Hadeel Fawzy Abushar, 25, records a song in a studio in Gaza City. Few female singers remain as families and local government look down on the practice. Hadeel started when she was 12, as all of her sisters are singers.

A phone shaped like lips and a prayer rug sit in the corner during a blackout.

A woman walks by a mural discouraging domestic violence outside if Al-Shifa hospital. According to a 2012 study, some 37% of women are subjected to domestic violence by their husbands.

Yara and her friends prepare a dance number during a blackout. Fuel is scarce in Gaza and many families only receive six to eight hours of electricity a day.

Nisreen Shawa, a worker for the Palestinian Medical Relief Foundation at the Hamza Bin Abd-el Muttalib School where they do art therapy and exercises with girls after the recent bombings.

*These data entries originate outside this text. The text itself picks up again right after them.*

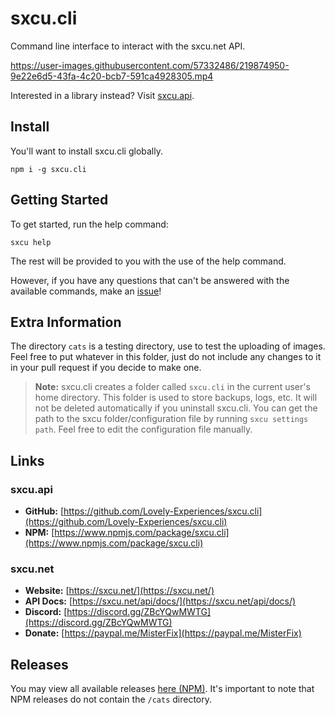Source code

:# sxcu.cli

Command line interface to interact with the sxcu.net API.

https://user-images.githubusercontent.com/57332486/219874950-9e22e6d5-43fa-4c20-bcb7-591ca4928305.mp4

Interested in a library instead? Visit [sxcu.api](https://github.com/Lovely-Experiences/sxcu.api).

## Install

You'll want to install sxcu.cli globally.

```console
npm i -g sxcu.cli
```

## Getting Started

To get started, run the help command:

```console
sxcu help
```

The rest will be provided to you with the use of the help command.

However, if you have any questions that can't be answered with the available commands, make an [issue](https://github.com/Lovely-Experiences/sxcu.cli)!

## Extra Information

The directory `cats` is a testing directory, use to test the uploading of images. Feel free to put whatever in this folder, just do not include any changes to it in your pull request if you decide to make one.

> **Note:** sxcu.cli creates a folder called `sxcu.cli` in the current user's home directory. This folder is used to store backups, logs, etc. It will not be deleted automatically if you uninstall sxcu.cli. You can get the path to the sxcu folder/configuration file by running `sxcu settings path`. Feel free to edit the configuration file manually.

## Links

### sxcu.api

-   **GitHub:** [https://github.com/Lovely-Experiences/sxcu.cli](https://github.com/Lovely-Experiences/sxcu.cli)
-   **NPM:** [https://www.npmjs.com/package/sxcu.cli](https://www.npmjs.com/package/sxcu.cli)

### sxcu.net

-   **Website:** [https://sxcu.net/](https://sxcu.net/)
-   **API Docs:** [https://sxcu.net/api/docs/](https://sxcu.net/api/docs/)
-   **Discord:** [https://discord.gg/ZBcYQwMWTG](https://discord.gg/ZBcYQwMWTG)
-   **Donate:** [https://paypal.me/MisterFix](https://paypal.me/MisterFix)

## Releases

You may view all available releases [here (NPM)](https://www.npmjs.com/package/sxcu.api?activeTab=versions). It's important to note that NPM releases do not contain the `/cats` directory.
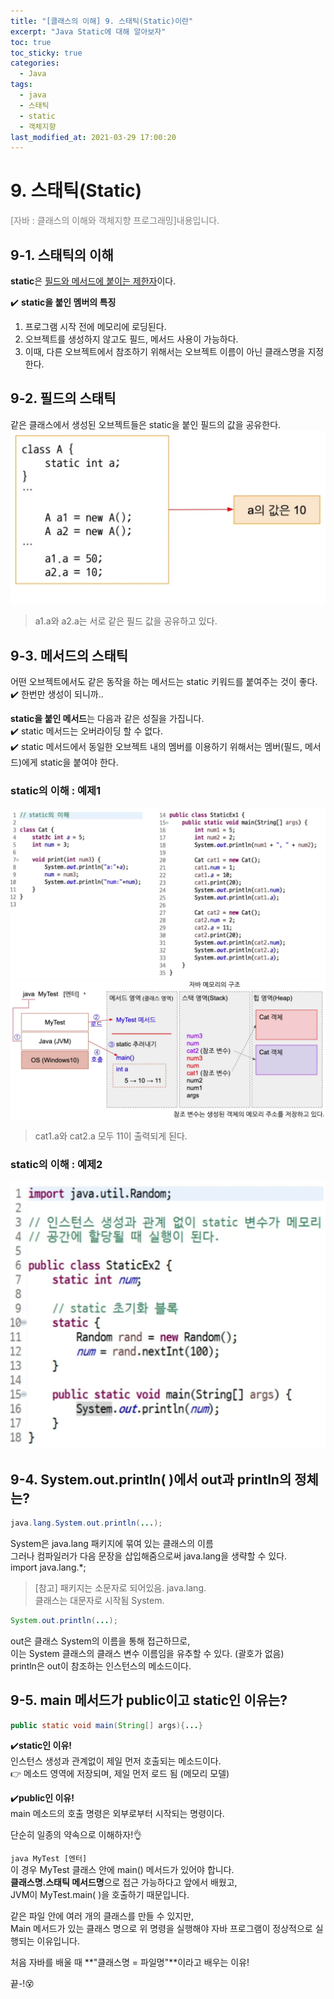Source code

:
 ```yaml
---
title: "[클래스의 이해] 9. 스태틱(Static)이란"
excerpt: "Java Static에 대해 알아보자"
toc: true
toc_sticky: true
categories:
  - Java
tags:
  - java
  - 스태틱
  - static
  - 객체지향
last_modified_at: 2021-03-29 17:00:20
---
```


# 9. 스태틱(Static)
<span style="color:grey">[자바 : 클래스의 이해와 객체지향 프로그래밍]내용입니다.</span>
  
## 9-1. 스태틱의 이해
**static**은 <u>필드와 메서드에 붙이는 제한자</u>이다.  

✔️ **static을 붙인 멤버의 특징**  
1. 프로그램 시작 전에 메모리에 로딩된다.
2. 오브젝트를 생성하지 않고도 필드, 메서드 사용이 가능하다.
3. 이때, 다른 오브젝트에서 참조하기 위해서는 오브젝트 이름이 아닌 클래스명을 지정한다.

## 9-2. 필드의 스태틱
같은 클래스에서 생성된 오브젝트들은 static을 붙인 필드의 값을 공유한다.  
![이미지](/assets/images/Java_클래스의_이해/9강/static1.png)
> a1.a와 a2.a는 서로 같은 필드 값을 공유하고 있다.

## 9-3. 메서드의 스태틱
어떤 오브젝트에서도 같은 동작을 하는 메서드는 static 키워드를 붙여주는 것이 좋다.  
✔️ 한번만 생성이 되니까..  

**static을 붙인 메서드**는 다음과 같은 성질을 가집니다.  
✔️ static 메서드는 오버라이딩 할 수 없다.  
✔️ static 메서드에서 동일한 오브젝트 내의 멤버를 이용하기 위해서는 멤버(필드, 메서드)에게 static을 붙여야 한다.  
  
### static의 이해 : 예제1
![이미지](/assets/images/Java_클래스의_이해/9강/static2.png)
![이미지](/assets/images/Java_클래스의_이해/9강/static3.png)

> cat1.a와 cat2.a 모두 11이 출력되게 된다.

### static의 이해 : 예제2
![이미지](/assets/images/Java_클래스의_이해/9강/static4.png)

## 9-4. System.out.println( )에서 out과 println의 정체는?

```java
java.lang.System.out.println(...);
```
System은 java.lang 패키지에 묶여 있는 클래스의 이름  
그러나 컴파일러가 다음 문장을 삽입해줌으로써 java.lang을 생략할 수 있다.  
import java.lang.*;  
  
> [참고]
> 패키지는 소문자로 되어있음. java.lang.  
> 클래스는 대문자로 시작됨 System.  
  
```java
System.out.println(...);
```
out은 클래스 System의 이름을 통해 접근하므로,  
이는 System 클래스의 클래스 변수 이름임을 유추할 수 있다. (괄호가 없음)  
println은 out이 참조하는 인스턴스의 메소드이다.  

## 9-5. main 메서드가 public이고 static인 이유는?

```java
public static void main(String[] args){...}
```
✔️**static인 이유!**  
  인스턴스 생성과 관계없이 제일 먼저 호출되는 메소드이다.  
  👉 메소드 영역에 저장되며, 제일 먼저 로드 됨 (메모리 모델)  
  
✔️**public인 이유!**  
main 메소드의 호출 명령은 외부로부터 시작되는 명령이다.  
  
단순히 일종의 약속으로 이해하자!👌  
  
`java MyTest [엔터]`  
이 경우 MyTest 클래스 안에 main() 메서드가 있어야 합니다.  
**클래스명.스태틱 메서드명**으로 접근 가능하다고 앞에서 배웠고,  
JVM이 MyTest.main( )을 호출하기 때문입니다.  
  
같은 파일 안에 여러 개의 클래스를 만들 수 있지만,  
Main 메서드가 있는 클래스 명으로 위 명령을 실행해야 자바 프로그램이 정상적으로 실행되는 이유입니다.  
  
처음 자바를 배울 때 **"클래스명 = 파일명"**이라고 배우는 이유!

  

끝-!😵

Doaa in a friend’s bedroom. Girls that are un-married have few places to be themselves. Bedrooms and private cars are sanctuaries where girls can sing and dance without being judged by the public, or their own families.

Hours after a ceasefire was declared between Hamas and Israel, the people of Gaza City begin to rebuild. Shops open and families go out to witness the damage incurred by the recent strikes.

At a salon in Gaza City, women come to get their hair, nails, and makeup done before weddings. In many families, a woman is not allowed to be seen without a veil by a man outside of her family, so beauty salons are for women only.

Manequins show off available clothing in a shop near the main street of Gaza.

Girls watch the sun set at the harbor in Gaza City. While living in Gaza is undeniably tough, being a woman there is harder.